In the prospective study, the presence of 2 or more of the distinguishing clinical features identified in the retrospective study (LADA clinical risk score of 2 or more) demonstrated a sensitivity of 90% and a specificity of 71% for identifying LADA among patients in the prospective study. In addition, the negative predictive value for LADA clinical risk score of 0 or 1 was 99%.

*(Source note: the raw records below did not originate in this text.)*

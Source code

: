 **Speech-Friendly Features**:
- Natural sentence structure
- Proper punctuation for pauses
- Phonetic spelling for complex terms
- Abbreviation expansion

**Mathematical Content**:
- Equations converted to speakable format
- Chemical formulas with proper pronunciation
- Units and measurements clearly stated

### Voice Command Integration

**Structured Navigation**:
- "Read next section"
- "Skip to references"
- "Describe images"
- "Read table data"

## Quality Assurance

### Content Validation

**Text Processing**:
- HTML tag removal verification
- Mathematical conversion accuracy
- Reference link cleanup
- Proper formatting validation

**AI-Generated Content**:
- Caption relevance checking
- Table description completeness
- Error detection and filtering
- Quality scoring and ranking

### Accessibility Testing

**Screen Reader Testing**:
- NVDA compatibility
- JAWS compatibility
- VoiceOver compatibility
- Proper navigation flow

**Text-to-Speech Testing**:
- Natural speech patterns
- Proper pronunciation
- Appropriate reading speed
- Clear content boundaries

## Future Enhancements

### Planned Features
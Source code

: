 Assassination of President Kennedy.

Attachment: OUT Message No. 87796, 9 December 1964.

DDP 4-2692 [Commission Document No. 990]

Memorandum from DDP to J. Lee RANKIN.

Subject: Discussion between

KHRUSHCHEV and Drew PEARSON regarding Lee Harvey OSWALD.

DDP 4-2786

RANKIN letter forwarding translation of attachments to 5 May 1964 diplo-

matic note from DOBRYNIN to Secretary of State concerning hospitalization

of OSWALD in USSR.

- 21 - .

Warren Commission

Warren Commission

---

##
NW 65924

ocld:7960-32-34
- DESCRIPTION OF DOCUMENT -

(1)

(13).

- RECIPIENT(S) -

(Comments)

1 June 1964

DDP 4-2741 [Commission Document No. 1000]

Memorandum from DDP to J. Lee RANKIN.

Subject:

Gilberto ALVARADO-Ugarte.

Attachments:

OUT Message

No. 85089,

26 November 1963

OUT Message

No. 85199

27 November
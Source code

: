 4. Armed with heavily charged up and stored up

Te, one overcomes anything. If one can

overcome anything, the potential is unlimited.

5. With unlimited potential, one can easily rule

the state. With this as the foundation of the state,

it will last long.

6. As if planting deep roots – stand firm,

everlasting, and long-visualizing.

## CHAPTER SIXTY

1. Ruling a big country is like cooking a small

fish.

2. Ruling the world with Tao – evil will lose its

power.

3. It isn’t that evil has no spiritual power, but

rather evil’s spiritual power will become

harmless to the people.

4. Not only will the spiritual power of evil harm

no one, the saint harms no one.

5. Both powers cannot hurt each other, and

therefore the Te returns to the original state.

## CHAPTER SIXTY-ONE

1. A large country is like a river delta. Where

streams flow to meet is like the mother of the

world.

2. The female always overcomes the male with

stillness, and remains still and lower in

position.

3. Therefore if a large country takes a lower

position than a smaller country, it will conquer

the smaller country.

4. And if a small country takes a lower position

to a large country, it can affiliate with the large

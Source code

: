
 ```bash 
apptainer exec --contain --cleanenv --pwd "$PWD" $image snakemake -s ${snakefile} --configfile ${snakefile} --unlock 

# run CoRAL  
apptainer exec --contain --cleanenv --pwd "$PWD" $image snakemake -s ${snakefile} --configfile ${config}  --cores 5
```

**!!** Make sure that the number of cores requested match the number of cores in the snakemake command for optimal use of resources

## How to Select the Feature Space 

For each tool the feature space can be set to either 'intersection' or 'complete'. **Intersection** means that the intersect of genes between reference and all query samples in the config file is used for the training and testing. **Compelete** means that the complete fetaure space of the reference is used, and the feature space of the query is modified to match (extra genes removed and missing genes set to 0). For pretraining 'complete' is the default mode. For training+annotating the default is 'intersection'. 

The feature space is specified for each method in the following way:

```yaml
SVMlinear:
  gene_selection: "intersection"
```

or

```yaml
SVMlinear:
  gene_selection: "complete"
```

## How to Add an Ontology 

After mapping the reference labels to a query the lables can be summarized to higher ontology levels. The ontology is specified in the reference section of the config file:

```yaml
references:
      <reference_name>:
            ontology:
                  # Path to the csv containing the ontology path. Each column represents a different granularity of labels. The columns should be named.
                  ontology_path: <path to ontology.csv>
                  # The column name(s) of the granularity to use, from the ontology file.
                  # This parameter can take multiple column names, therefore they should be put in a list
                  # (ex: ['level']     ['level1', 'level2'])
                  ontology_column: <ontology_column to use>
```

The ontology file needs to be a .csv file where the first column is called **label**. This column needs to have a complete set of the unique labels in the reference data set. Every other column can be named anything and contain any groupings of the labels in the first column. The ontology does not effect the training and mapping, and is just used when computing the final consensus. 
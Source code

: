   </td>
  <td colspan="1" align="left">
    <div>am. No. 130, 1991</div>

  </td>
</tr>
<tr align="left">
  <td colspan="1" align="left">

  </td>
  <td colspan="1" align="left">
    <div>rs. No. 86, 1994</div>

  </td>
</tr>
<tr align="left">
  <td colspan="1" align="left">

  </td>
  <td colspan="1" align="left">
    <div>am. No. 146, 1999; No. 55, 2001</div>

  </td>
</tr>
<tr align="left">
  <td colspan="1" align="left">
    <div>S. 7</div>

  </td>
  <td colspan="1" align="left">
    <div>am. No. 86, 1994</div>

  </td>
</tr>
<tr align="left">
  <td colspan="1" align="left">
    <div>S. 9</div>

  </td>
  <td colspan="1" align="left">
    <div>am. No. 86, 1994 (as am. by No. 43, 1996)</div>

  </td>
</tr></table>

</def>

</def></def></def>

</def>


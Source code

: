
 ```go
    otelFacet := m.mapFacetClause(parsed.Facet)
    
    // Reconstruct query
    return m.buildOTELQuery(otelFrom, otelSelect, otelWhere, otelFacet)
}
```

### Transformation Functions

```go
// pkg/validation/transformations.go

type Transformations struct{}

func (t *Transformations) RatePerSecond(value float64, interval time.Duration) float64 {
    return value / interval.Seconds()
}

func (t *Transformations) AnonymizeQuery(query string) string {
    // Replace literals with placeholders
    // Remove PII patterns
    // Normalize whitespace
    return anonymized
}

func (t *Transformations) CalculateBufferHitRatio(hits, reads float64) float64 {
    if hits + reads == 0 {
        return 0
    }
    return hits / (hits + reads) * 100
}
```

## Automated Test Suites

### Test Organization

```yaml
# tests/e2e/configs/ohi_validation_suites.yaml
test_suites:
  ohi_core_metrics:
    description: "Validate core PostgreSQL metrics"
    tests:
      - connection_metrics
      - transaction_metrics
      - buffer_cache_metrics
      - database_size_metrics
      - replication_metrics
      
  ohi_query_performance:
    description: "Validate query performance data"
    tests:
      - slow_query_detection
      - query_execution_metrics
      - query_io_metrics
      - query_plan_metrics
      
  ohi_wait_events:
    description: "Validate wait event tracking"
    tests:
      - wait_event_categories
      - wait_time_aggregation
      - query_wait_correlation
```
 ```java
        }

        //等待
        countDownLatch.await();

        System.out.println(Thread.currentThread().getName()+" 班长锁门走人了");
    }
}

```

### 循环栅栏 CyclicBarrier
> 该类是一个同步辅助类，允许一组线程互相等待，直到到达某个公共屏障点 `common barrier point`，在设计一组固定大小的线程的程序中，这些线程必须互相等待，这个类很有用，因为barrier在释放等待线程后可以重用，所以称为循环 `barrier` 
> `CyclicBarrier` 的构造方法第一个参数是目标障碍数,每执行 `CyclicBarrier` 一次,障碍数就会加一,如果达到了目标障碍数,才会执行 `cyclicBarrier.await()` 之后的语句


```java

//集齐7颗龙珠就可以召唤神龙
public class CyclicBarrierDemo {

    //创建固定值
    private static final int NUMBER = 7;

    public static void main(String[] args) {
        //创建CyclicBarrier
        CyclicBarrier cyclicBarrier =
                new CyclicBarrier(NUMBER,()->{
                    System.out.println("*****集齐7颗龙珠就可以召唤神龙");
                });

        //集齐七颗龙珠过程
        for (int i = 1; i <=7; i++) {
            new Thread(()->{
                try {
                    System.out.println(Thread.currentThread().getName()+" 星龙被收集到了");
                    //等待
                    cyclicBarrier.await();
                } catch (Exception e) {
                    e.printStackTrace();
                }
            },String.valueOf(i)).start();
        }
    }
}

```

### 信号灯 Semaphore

According to the authors, LADA is a slowly progressive autoimmune form of type 1 diabetes characterized by adult-onset diabetes (usually age older than 30 years), circulating islet antibodies (usually to GAD), and initial lack of insulin requirement. Ten percent of adults with diabetes have LADA. Patients with LADA experience marked loss of beta-cell function within 3 years of diagnosis, which eventually results in insulin dependence. Patients with LADA are prone to insulin deficiency and often require rapid escalation of oral hypoglycemic treatment or earlier use of insulin. The use of a screening tool for identifying LADA early may improve glycemic control, but currently clinicians tend to test for LADA using islet antibodies only if they suspect LADA based on normal body weight.

"This is the first report of a clinical screening tool to distinguish LADA from type 2 diabetes in adults presenting with diabetes," the researchers write. "This clinical screening tool should increase the identification of autoimmune diabetes in adults and hopefully improve clinical management of their disease," the investigators add.

Tools for Practice

A majority of subjects with LADA have at least 2 of 5 distinguishing clinical features consisting of diabetes onset before 50 years, acute symptoms, body mass index less than 25 kg/m2, and a personal or familial history of autoimmune disease.
A LADA risk score of 2 or less has a 90% sensitivity and 71% specificity for diagnosis of LADA, whereas a risk score of 1 or less is associated with 99% negative predictive value.